Privacy? No Such Thing

While lying awake at 2 AM listening to the rain outside I had a jumble of thoughts mixed up in my head.  A comment I had made on Facebook, buried deep in a multi-layered discussion, had gotten me into trouble.  Yesterday I posted on the issue of Internet spying and someone asked me what my problem was with companies testing their employees' integrity.

It's not the people, or even the companies, that I have an issue with. It's the system.

I dislike a system that has companies forcing their employees to sign agreements full of legalese that they don't truly understand until they get into trouble for an offhand comment on social media.  A system that enables employers to fire workers for writing their opinions on a personal blog that someone found despite their posting under an alias.  A system that governments use to spy on LBGT or other communities that they deem "deviant".

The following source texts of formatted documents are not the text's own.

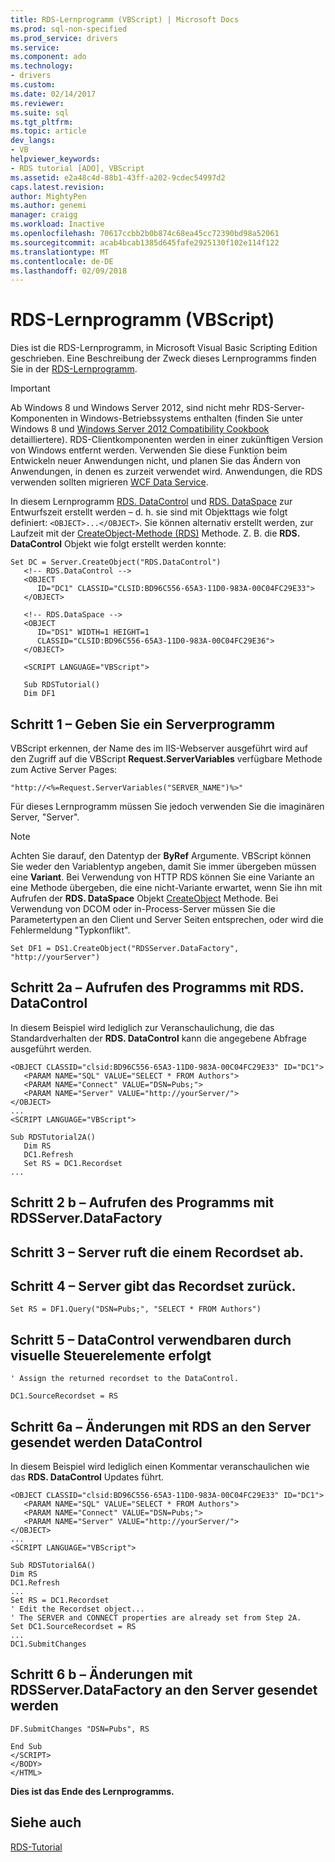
```yaml
---
title: RDS-Lernprogramm (VBScript) | Microsoft Docs
ms.prod: sql-non-specified
ms.prod_service: drivers
ms.service: 
ms.component: ado
ms.technology:
- drivers
ms.custom: 
ms.date: 02/14/2017
ms.reviewer: 
ms.suite: sql
ms.tgt_pltfrm: 
ms.topic: article
dev_langs:
- VB
helpviewer_keywords:
- RDS tutorial [ADO], VBScript
ms.assetid: e2a48c4d-88b1-43ff-a202-9cdec54997d2
caps.latest.revision: 
author: MightyPen
ms.author: genemi
manager: craigg
ms.workload: Inactive
ms.openlocfilehash: 70617ccbb2b0b874c68ea45cc72390bd98a52061
ms.sourcegitcommit: acab4bcab1385d645fafe2925130f102e114f122
ms.translationtype: MT
ms.contentlocale: de-DE
ms.lasthandoff: 02/09/2018
---
```

# <a name="rds-tutorial-vbscript"></a>RDS-Lernprogramm (VBScript)
Dies ist die RDS-Lernprogramm, in Microsoft Visual Basic Scripting Edition geschrieben. Eine Beschreibung der Zweck dieses Lernprogramms finden Sie in der [RDS-Lernprogramm](../../../ado/guide/remote-data-service/rds-tutorial.md).  
  
> [!IMPORTANT]
>  Ab Windows 8 und Windows Server 2012, sind nicht mehr RDS-Server-Komponenten in Windows-Betriebssystems enthalten (finden Sie unter Windows 8 und [Windows Server 2012 Compatibility Cookbook](https://www.microsoft.com/en-us/download/details.aspx?id=27416) detailliertere). RDS-Clientkomponenten werden in einer zukünftigen Version von Windows entfernt werden. Verwenden Sie diese Funktion beim Entwickeln neuer Anwendungen nicht, und planen Sie das Ändern von Anwendungen, in denen es zurzeit verwendet wird. Anwendungen, die RDS verwenden sollten migrieren [WCF Data Service](http://go.microsoft.com/fwlink/?LinkId=199565).  
  
 In diesem Lernprogramm [RDS. DataControl](../../../ado/reference/rds-api/datacontrol-object-rds.md) und [RDS. DataSpace](../../../ado/reference/rds-api/dataspace-object-rds.md) zur Entwurfszeit erstellt werden – d. h. sie sind mit Objekttags wie folgt definiert: `<OBJECT>...</OBJECT>`. Sie können alternativ erstellt werden, zur Laufzeit mit der [CreateObject-Methode (RDS)](../../../ado/reference/rds-api/createobject-method-rds.md) Methode. Z. B. die **RDS. DataControl** Objekt wie folgt erstellt werden konnte:  
  
```  
Set DC = Server.CreateObject("RDS.DataControl")  
   <!-- RDS.DataControl -->  
   <OBJECT   
      ID="DC1" CLASSID="CLSID:BD96C556-65A3-11D0-983A-00C04FC29E33">  
   </OBJECT>  
  
   <!-- RDS.DataSpace -->  
   <OBJECT   
      ID="DS1" WIDTH=1 HEIGHT=1  
      CLASSID="CLSID:BD96C556-65A3-11D0-983A-00C04FC29E36">  
   </OBJECT>  
  
   <SCRIPT LANGUAGE="VBScript">  
  
   Sub RDSTutorial()  
   Dim DF1   
```  
  
## <a name="step-1--specify-a-server-program"></a>Schritt 1 – Geben Sie ein Serverprogramm  
 VBScript erkennen, der Name des im IIS-Webserver ausgeführt wird auf den Zugriff auf die VBScript **Request.ServerVariables** verfügbare Methode zum Active Server Pages:  
  
```  
"http://<%=Request.ServerVariables("SERVER_NAME")%>"  
```  
  
 Für dieses Lernprogramm müssen Sie jedoch verwenden Sie die imaginären Server, "Server".  
  
> [!NOTE]
>  Achten Sie darauf, den Datentyp der **ByRef** Argumente. VBScript können Sie weder den Variablentyp angeben, damit Sie immer übergeben müssen eine **Variant**. Bei Verwendung von HTTP RDS können Sie eine Variante an eine Methode übergeben, die eine nicht-Variante erwartet, wenn Sie ihn mit Aufrufen der **RDS. DataSpace** Objekt [CreateObject](../../../ado/reference/rds-api/createobject-method-rds.md) Methode. Bei Verwendung von DCOM oder in-Process-Server müssen Sie die Parametertypen an den Client und Server Seiten entsprechen, oder wird die Fehlermeldung "Typkonflikt".  
  
```  
Set DF1 = DS1.CreateObject("RDSServer.DataFactory", "http://yourServer")  
```  
  
## <a name="step-2a--invoke-the-server-program-with-rdsdatacontrol"></a>Schritt 2a – Aufrufen des Programms mit RDS. DataControl  
 In diesem Beispiel wird lediglich zur Veranschaulichung, die das Standardverhalten der **RDS. DataControl** kann die angegebene Abfrage ausgeführt werden.  
  
```  
<OBJECT CLASSID="clsid:BD96C556-65A3-11D0-983A-00C04FC29E33" ID="DC1">  
   <PARAM NAME="SQL" VALUE="SELECT * FROM Authors">  
   <PARAM NAME="Connect" VALUE="DSN=Pubs;">  
   <PARAM NAME="Server" VALUE="http://yourServer/">  
</OBJECT>  
...  
<SCRIPT LANGUAGE="VBScript">  
  
Sub RDSTutorial2A()  
   Dim RS  
   DC1.Refresh  
   Set RS = DC1.Recordset  
...  
```  
  
## <a name="step-2b--invoke-the-server-program-with-rdsserverdatafactory"></a>Schritt 2 b – Aufrufen des Programms mit RDSServer.DataFactory  
  
## <a name="step-3--server-obtains-a-recordset"></a>Schritt 3 – Server ruft die einem Recordset ab.  
  
## <a name="step-4--server-returns-the-recordset"></a>Schritt 4 – Server gibt das Recordset zurück.  
  
```  
Set RS = DF1.Query("DSN=Pubs;", "SELECT * FROM Authors")  
```  
  
## <a name="step-5--datacontrol-is-made-usable-by-visual-controls"></a>Schritt 5 – DataControl verwendbaren durch visuelle Steuerelemente erfolgt  
  
```  
' Assign the returned recordset to the DataControl.  
  
DC1.SourceRecordset = RS  
```  
  
## <a name="step-6a--changes-are-sent-to-the-server-with-rdsdatacontrol"></a>Schritt 6a – Änderungen mit RDS an den Server gesendet werden DataControl  
 In diesem Beispiel wird lediglich einen Kommentar veranschaulichen wie das **RDS. DataControl** Updates führt.  
  
```  
<OBJECT CLASSID="clsid:BD96C556-65A3-11D0-983A-00C04FC29E33" ID="DC1">  
   <PARAM NAME="SQL" VALUE="SELECT * FROM Authors">  
   <PARAM NAME="Connect" VALUE="DSN=Pubs;">  
   <PARAM NAME="Server" VALUE="http://yourServer/">  
</OBJECT>  
...  
<SCRIPT LANGUAGE="VBScript">  
  
Sub RDSTutorial6A()  
Dim RS  
DC1.Refresh  
...  
Set RS = DC1.Recordset  
' Edit the Recordset object...  
' The SERVER and CONNECT properties are already set from Step 2A.  
Set DC1.SourceRecordset = RS  
...  
DC1.SubmitChanges  
```  
  
## <a name="step-6b--changes-are-sent-to-the-server-with-rdsserverdatafactory"></a>Schritt 6 b – Änderungen mit RDSServer.DataFactory an den Server gesendet werden  
  
```  
DF.SubmitChanges "DSN=Pubs", RS  
  
End Sub  
</SCRIPT>  
</BODY>  
</HTML>  
```  
  
 **Dies ist das Ende des Lernprogramms.**  
  
## <a name="see-also"></a>Siehe auch  
 [RDS-Tutorial](../../../ado/guide/remote-data-service/rds-tutorial.md)   
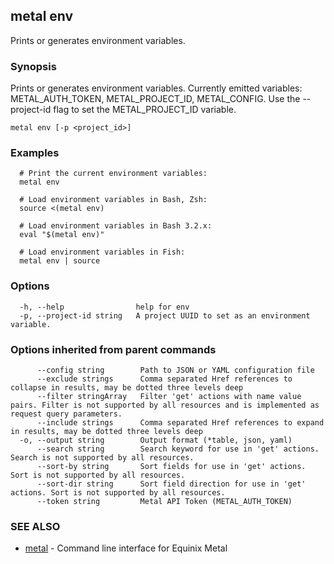 ## metal env

Prints or generates environment variables.

### Synopsis

Prints or generates environment variables. Currently emitted variables: METAL_AUTH_TOKEN, METAL_PROJECT_ID, METAL_CONFIG. Use the --project-id flag to set the METAL_PROJECT_ID variable.

```
metal env [-p <project_id>]
```

### Examples

```
  # Print the current environment variables:
  metal env
  
  # Load environment variables in Bash, Zsh:
  source <(metal env)
  
  # Load environment variables in Bash 3.2.x:
  eval "$(metal env)"
  
  # Load environment variables in Fish:
  metal env | source
```

### Options

```
  -h, --help                help for env
  -p, --project-id string   A project UUID to set as an environment variable.
```

### Options inherited from parent commands

```
      --config string        Path to JSON or YAML configuration file
      --exclude strings      Comma separated Href references to collapse in results, may be dotted three levels deep
      --filter stringArray   Filter 'get' actions with name value pairs. Filter is not supported by all resources and is implemented as request query parameters.
      --include strings      Comma separated Href references to expand in results, may be dotted three levels deep
  -o, --output string        Output format (*table, json, yaml)
      --search string        Search keyword for use in 'get' actions. Search is not supported by all resources.
      --sort-by string       Sort fields for use in 'get' actions. Sort is not supported by all resources.
      --sort-dir string      Sort field direction for use in 'get' actions. Sort is not supported by all resources.
      --token string         Metal API Token (METAL_AUTH_TOKEN)
```

### SEE ALSO

* [metal](metal.md)	 - Command line interface for Equinix Metal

You can say all you want about how terrorists have been stopped using Facebook or criminals arrested after posting stupid videos on YouTube.  Home is home, work stays at the office.  Everyone is entitled to a personal opinion or type of lifestyle, and that opinion or lifestyle should not have any bearing on their work performance - unless of course said opinion or lifestyle advocates or encourages criminal activity.

There is no respect any more.  There is no company loyalty any more.  Few want to have a reasonable discussion; everything now is knee-jerk reacting.

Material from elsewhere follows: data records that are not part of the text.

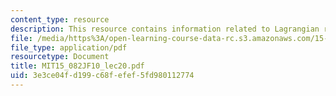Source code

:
 ```yaml
---
content_type: resource
description: This resource contains information related to Lagrangian relaxation 2.
file: /media/https%3A/open-learning-course-data-rc.s3.amazonaws.com/15-082j-network-optimization-fall-2010/3e3ce04fd199c68fefef5fd980112774_MIT15_082JF10_lec20.pdf
file_type: application/pdf
resourcetype: Document
title: MIT15_082JF10_lec20.pdf
uid: 3e3ce04f-d199-c68f-efef-5fd980112774
---
```

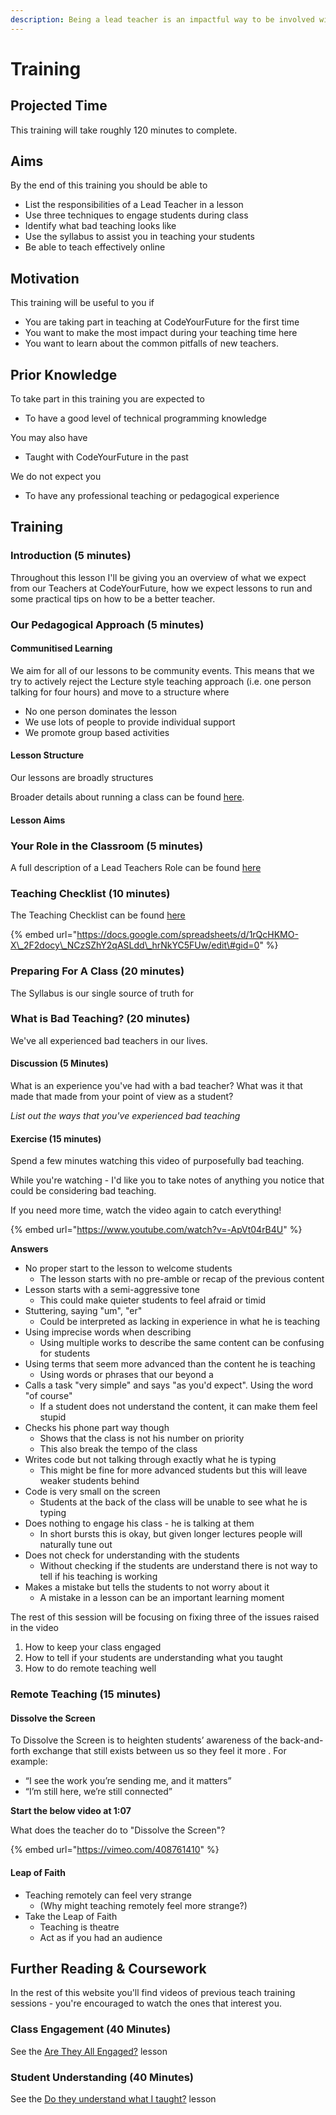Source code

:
 ```yaml
---
description: Being a lead teacher is an impactful way to be involved with our students.
---
```


# Training

## Projected Time

This training will take roughly 120 minutes to complete.

## Aims

By the end of this training you should be able to

* List the responsibilities of a Lead Teacher in a lesson
* Use three techniques to engage students during class
* Identify what bad teaching looks like
* Use the syllabus to assist you in teaching your students
* Be able to teach effectively online

## Motivation

This training will be useful to you if 

* You are taking part in teaching at CodeYourFuture for the first time
* You want to make the most impact during your teaching time here
* You want to learn about the common pitfalls of new teachers.

## Prior Knowledge

To take part in this training you are expected to 

* To have a good level of technical programming knowledge

You may also have

* Taught with CodeYourFuture in the past

We do not expect you

* To have any professional teaching or pedagogical experience

## Training

### Introduction \(5 minutes\)

Throughout this lesson I'll be giving you an overview of what we expect from our Teachers at CodeYourFuture, how we expect lessons to run and some practical tips on how to be a better teacher. 

### Our Pedagogical Approach \(5 minutes\)

#### Communitised Learning

We aim for all of our lessons to be community events. This means that we try to actively reject the Lecture style teaching approach \(i.e. one person talking for four hours\) and move to a structure where

* No one person dominates the lesson
* We use lots of people to provide individual support
* We promote group based activities 

#### Lesson Structure

Our lessons are broadly structures

Broader details about running a class can be found [here](https://docs.codeyourfuture.io/volunteers/running-a-class).

#### Lesson Aims



### Your Role in the Classroom \(5 minutes\)

A full description of a Lead Teachers Role can be found [here](https://teachertraining.codeyourfuture.io/roles/lead-teacher/role)

### Teaching Checklist \(10 minutes\)

The Teaching Checklist can be found [here](https://docs.google.com/spreadsheets/u/1/d/1rQcHKMO-X_2F2docy_NCzSZhY2qASLdd_hrNkYC5FUw/edit#gid=0)

{% embed url="https://docs.google.com/spreadsheets/d/1rQcHKMO-X\_2F2docy\_NCzSZhY2qASLdd\_hrNkYC5FUw/edit\#gid=0" %}



### Preparing For A Class \(20 minutes\)

The Syllabus is our single source of truth for 

### What is Bad Teaching? \(20 minutes\)

We've all experienced bad teachers in our lives. 

#### Discussion \(5 Minutes\)

What is an experience you've had with a bad teacher? What was it that made that made from your point of view as a student?

_List out the ways that you've experienced bad teaching_

#### Exercise \(15 minutes\)

Spend a few minutes watching this video of purposefully bad teaching. 

While you're watching - I'd like you to take notes of anything you notice that could be considering bad teaching. 

If you need more time, watch the video again to catch everything!

{% embed url="https://www.youtube.com/watch?v=-ApVt04rB4U" %}

**Answers**

* No proper start to the lesson to welcome students
  * The lesson starts with no pre-amble or recap of the previous content
* Lesson starts with a semi-aggressive tone
  * This could make quieter students to feel afraid or timid
* Stuttering, saying "um", "er"
  * Could be interpreted as lacking in experience in what he is teaching
* Using imprecise words when describing 
  * Using multiple works to describe the same content can be confusing for students
* Using terms that seem more advanced than the content he is teaching
  * Using words or phrases that our beyond a 
* Calls a task "very simple" and says "as you'd expect". Using the word "of course"
  * If a student does not understand the content, it can make them feel stupid
* Checks his phone part way though
  * Shows that the class is not his number on priority
  * This also break the tempo of the class
* Writes code but not talking through exactly what he is typing
  * This might be fine for more advanced students but this will leave weaker students behind
* Code is very small on the screen
  * Students at the back of the class will be unable to see what he is typing
* Does nothing to engage his class - he is talking at them
  * In short bursts this is okay, but given longer lectures people will naturally tune out
* Does not check for understanding with the students
  * Without checking if the students are understand there is not way to tell if his teaching is working
* Makes a mistake but tells the students to not worry about it
  * A mistake in a lesson can be an important learning moment

The rest of this session will be focusing on fixing three of the issues raised in the video

1. How to keep your class engaged
2. How to tell if your students are understanding what you taught
3. How to do remote teaching well

### Remote Teaching \(15 minutes\)

#### Dissolve the Screen

To Dissolve the Screen is to heighten students’ awareness of the back-and-forth exchange that still exists between us so they feel it more. For example:

* “I see the work you’re sending me, and it matters”
* “I’m still here, we’re still connected”

**Start the below video at 1:07**

What does the teacher do to "Dissolve the Screen"?

{% embed url="https://vimeo.com/408761410" %}

#### Leap of Faith

* Teaching remotely can feel very strange
  * \(Why might teaching remotely feel more strange?\)
* Take the Leap of Faith
  * Teaching is theatre
  * Act as if you had an audience

## Further Reading & Coursework

In the rest of this website you'll find videos of previous teach training sessions - you're encouraged to watch the ones that interest you. 

### Class Engagement \(40 Minutes\)

See the [Are They All Engaged?](../../content/are-they-all-engaged.md) lesson

### Student Understanding \(40 Minutes\)

See the [Do they understand what I taught?](../../content/do-they-understand-what-i-taught.md) lesson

I worked at an office once where someone was fired for merely discussing potential unionization.  At another office, half the experienced employees of one department resigned at the same time when they discovered the company was paying them substantially less than new hires to another department.  A person I knew was forced to sign a two-year contract with his company because the boss overheard a conversation in which it was mentioned that he was unhappy with the job conditions.

It's easy to say that if you want to be truly private, stay off social media or don't discuss controversial topics at office functions.  But electronic spying is so pervasive these days it's hard to escape.  Phones can be bugged, webcams can be controlled remotely, computers can be hacked and information stolen without the user's knowledge.  A "Minority Report" type of world could be next.  It's scary.

At times I think I ought to throw out the computer and move to the country.